Every year, the School invites internationally-recognized lecturers to teach high-level courses. These courses, in line with the mission and strategic policy-making of our Ph.D. programmes, are called Guest lectures. Their catalogue represents an opportunity to provide a broader perspective on research topics.

Politecnico di Torino believes in the importance of a third-level education in which students get familiar with the Sustainable Development Goals, a subject that is transversally covered in our courses.

Each Ph.D. candidate builds his/her study plan with the support of the Supervisor filling out the Declaration of Intent (DOI) after the beginning of the academic year. The DOI can be modified and new courses can be added to it during the three years.An array of e-learning courses integrate and enhance the courses taught in class.

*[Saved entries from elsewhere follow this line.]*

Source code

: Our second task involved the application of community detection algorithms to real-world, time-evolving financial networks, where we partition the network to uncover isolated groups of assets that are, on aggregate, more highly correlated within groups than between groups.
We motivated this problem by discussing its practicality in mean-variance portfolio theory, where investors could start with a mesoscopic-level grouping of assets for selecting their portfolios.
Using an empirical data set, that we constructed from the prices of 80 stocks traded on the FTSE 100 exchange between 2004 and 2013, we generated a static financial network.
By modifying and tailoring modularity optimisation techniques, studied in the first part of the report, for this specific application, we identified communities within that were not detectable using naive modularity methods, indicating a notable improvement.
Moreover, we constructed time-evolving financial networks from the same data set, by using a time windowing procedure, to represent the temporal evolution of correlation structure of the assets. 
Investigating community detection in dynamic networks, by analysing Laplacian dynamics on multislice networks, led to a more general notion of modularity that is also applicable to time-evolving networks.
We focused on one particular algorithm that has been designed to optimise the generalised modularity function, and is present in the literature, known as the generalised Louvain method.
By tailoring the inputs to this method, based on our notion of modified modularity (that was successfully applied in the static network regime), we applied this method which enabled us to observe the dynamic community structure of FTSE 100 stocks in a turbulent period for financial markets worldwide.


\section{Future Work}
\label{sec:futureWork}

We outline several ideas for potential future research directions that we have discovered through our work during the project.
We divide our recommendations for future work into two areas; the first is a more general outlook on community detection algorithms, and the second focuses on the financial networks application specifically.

The School Board has approved the guidelines for the calculation of training and research activities, summarized in this scheme. There is a  system, called "cruscotto", which calculates the educational activities, publications and external activities. For each of these items, the School Board has defined a score that the Ph.D. candidates need to achieve by the end of the three-year term of the programme. 

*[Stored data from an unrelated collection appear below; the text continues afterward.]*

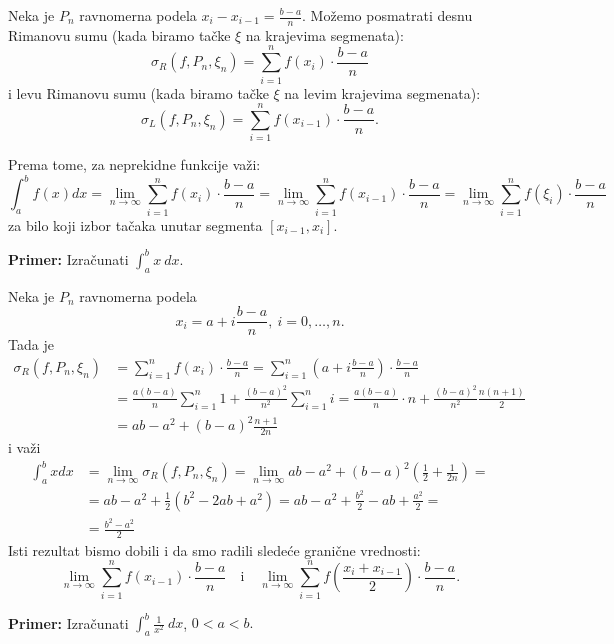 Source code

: \documentclass[a4paper,12pt,twoside]{report}
\numberwithin{algorithm}{section}
\begin{document}
    Neka je \(P_n\) ravnomerna podela \(x_i - x_{i-1} = \frac{b-a}{n}\). Možemo posmatrati desnu Rimanovu sumu (kada biramo tačke \(\xi\) na krajevima segmenata): \[\sigma_R(f, P_n, \xi_n) = \sum_{i=1}^n f(x_i) \cdot \frac{b-a}{n}\] i levu Rimanovu sumu (kada biramo tačke \(\xi\) na levim krajevima segmenata): \[\sigma_L(f, P_n, \xi_n) = \sum_{i=1}^n f(x_{i-1}) \cdot \frac{b-a}{n}.\]
    
    Prema tome, za neprekidne funkcije važi:
    \[
        \int_a^b f(x) dx = \lim_{n \to \infty} \sum_{i=1}^n f(x_i) \cdot \frac{b-a}{n} = \lim_{n \to \infty} \sum_{i=1}^n f(x_{i-1}) \cdot \frac{b-a}{n} = \lim_{n \to \infty} \sum_{i=1}^n f(\xi_i) \cdot \frac{b-a}{n}
    \]
    za bilo koji izbor tačaka unutar segmenta \([x_{i-1}, x_i]\).

\noindent\textbf{Primer:} Izračunati \(\int_a^b x \ dx.\)

Neka je \(P_n\) ravnomerna podela \[x_i = a + i\frac{b-a}{n},\ i=0, \dots, n.\]
Tada je
\begin{align*}
    \sigma_R(f, P_n, \xi_n) &= \sum_{i=1}^n f(x_i) \cdot \frac{b-a}{n} = \sum_{i=1}^n (a + i\frac{b-a}{n}) \cdot \frac{b-a}{n} \\
    &= \frac{a(b-a)}{n} \sum_{i=1}^n 1 + \frac{(b-a)^2}{n^2} \sum_{i=1}^n i = \frac{a(b-a)}{n} \cdot n + \frac{(b-a)^2}{n^2} \frac{n(n+1)}{2} \\
    &= ab - a^2 + (b-a)^2 \frac{n+1}{2n}
\end{align*}
i važi
\begin{align*}
    \int_a^b x dx &= \lim_{n \to \infty} \sigma_R(f, P_n, \xi_n) = \lim_{n \to \infty} ab - a^2 + (b-a)^2 \left(\frac{1}{2} + \frac{1}{2n}\right) = \\
    &= ab - a^2 + \frac{1}{2}(b^2 - 2ab + a^2) = ab - a^2 + \frac{b^2}{2} - ab + \frac{a^2}{2} = \\
    &= \frac{b^2 - a^2}{2}
\end{align*}
Isti rezultat bismo dobili i da smo radili sledeće granične vrednosti:
\[
    \lim_{n \to \infty} \sum_{i=1}^n f(x_{i-1}) \cdot \frac{b-a}{n} \quad \text{i} \quad \lim_{n \to \infty} \sum_{i=1}^n f\left(\frac{x_i + x_{i-1}}{2}\right) \cdot \frac{b-a}{n}.
\]

\noindent\textbf{Primer:} Izračunati \(\int_a^b \frac{1}{x^2} \ dx\), \(0 < a < b.\)
\end{document}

We encourage all Ph.D candidates to take the majority of courses in the first two years, so they can work on their research project during the final year. 

At the end of each year, the Academic Board evaluates the training and research activities carried out by each Ph.D. candidate and decide on his/her admission to year 2 and 3 and to the final oral defence. A negative opinion of the Board leads to the exclusion of the Ph.D. candidate from the programme.